What needs to be done -> Any image in the records is to be skipped; everything else should be reproduced exactly.
________________
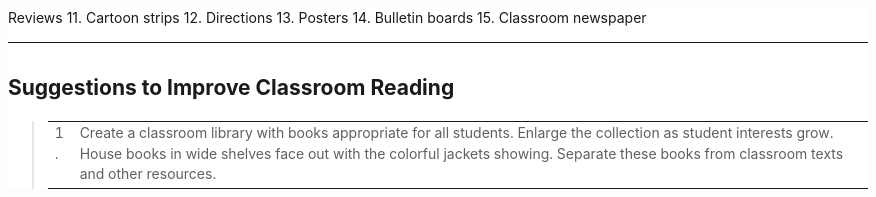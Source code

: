 <td>
Reviews
</td>
</tr>
<tr>
<td>
11.
</td>
<td>
Cartoon strips
</td>
</tr>
<tr>
<td>
12.
</td>
<td>
Directions
</td>
</tr>
<tr>
<td>
13.
</td>
<td>
Posters
</td>
</tr>
<tr>
<td>
14.
</td>
<td>
Bulletin boards
</td>
</tr>
<tr>
<td>
15.
</td>
<td>
Classroom newspaper
</td>
</tr>
</table>
</dl>
</blockquote>
<hr/>
<h2>
Suggestions to Improve Classroom Reading
</h2>
<blockquote>
<dl>
<table border="0">
<tr>
<td>
1.
</td>
<td>
Create a classroom library with books appropriate for all students. Enlarge the collection as student interests grow. House books in wide shelves face out with the colorful jackets showing. Separate these books from classroom texts and other resources.
</td>
</tr>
________________
Answer box ->
Source code

: <td>
Reviews
</td>
</tr>
<tr>
<td>
11.
</td>
<td>
Cartoon strips
</td>
</tr>
<tr>
<td>
12.
</td>
<td>
Directions
</td>
</tr>
<tr>
<td>
13.
</td>
<td>
Posters
</td>
</tr>
<tr>
<td>
14.
</td>
<td>
Bulletin boards
</td>
</tr>
<tr>
<td>
15.
</td>
<td>
Classroom newspaper
</td>
</tr>
</table>
</dl>
</blockquote>
<hr/>
<h2>
Suggestions to Improve Classroom Reading
</h2>
<blockquote>
<dl>
<table border="0">
<tr>
<td>
1.
</td>
<td>
Create a classroom library with books appropriate for all students. Enlarge the collection as student interests grow. House books in wide shelves face out with the colorful jackets showing. Separate these books from classroom texts and other resources.
</td>
</tr>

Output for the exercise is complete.